§ **ACTIVITY**: Show all the lines in the data below that include the word "manager".

╭─ PROVIDED RECORDS

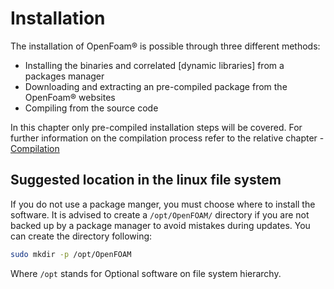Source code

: # Installation

The installation of OpenFoam® is possible through three different methods:

  - Installing the binaries and correlated [dynamic libraries] from a packages manager
  - Downloading and extracting an pre-compiled package from the OpenFoam® websites
  - Compiling from the source code

In this chapter only pre-compiled installation steps will be covered. For further information on the compilation process refer to 
the relative chapter - [Compilation](../src/17_compile-functionobjects-from-web/README.md)

## Suggested location in the linux file system

If you do not use a package manger, you must choose where to install the software. It
is advised to create a ```/opt/OpenFOAM/``` directory if you are not backed up by a package
manager to avoid mistakes during updates. You can create the directory following:

```sh
sudo mkdir -p /opt/OpenFOAM
```

Where ```/opt``` stands for Optional software on file system hierarchy.

<!--  Script to show the footer   -->
<html>
<script
    src="https://code.jquery.com/jquery-3.3.1.js"
    integrity="sha256-2Kok7MbOyxpgUVvAk/HJ2jigOSYS2auK4Pfzbm7uH60="
    crossorigin="anonymous">
</script>
<script>
$(function(){
  $("#footer").load("../footers/footer_first_level_depth.html");
});
</script>
<body>
<div id="footer"></div>
</body>
</html>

╰─

§ **RESULT OF THE EXERCISE**:
  - Installing the binaries and correlated [dynamic libraries] from a packages manager
manager to avoid mistakes during updates. You can create the directory following:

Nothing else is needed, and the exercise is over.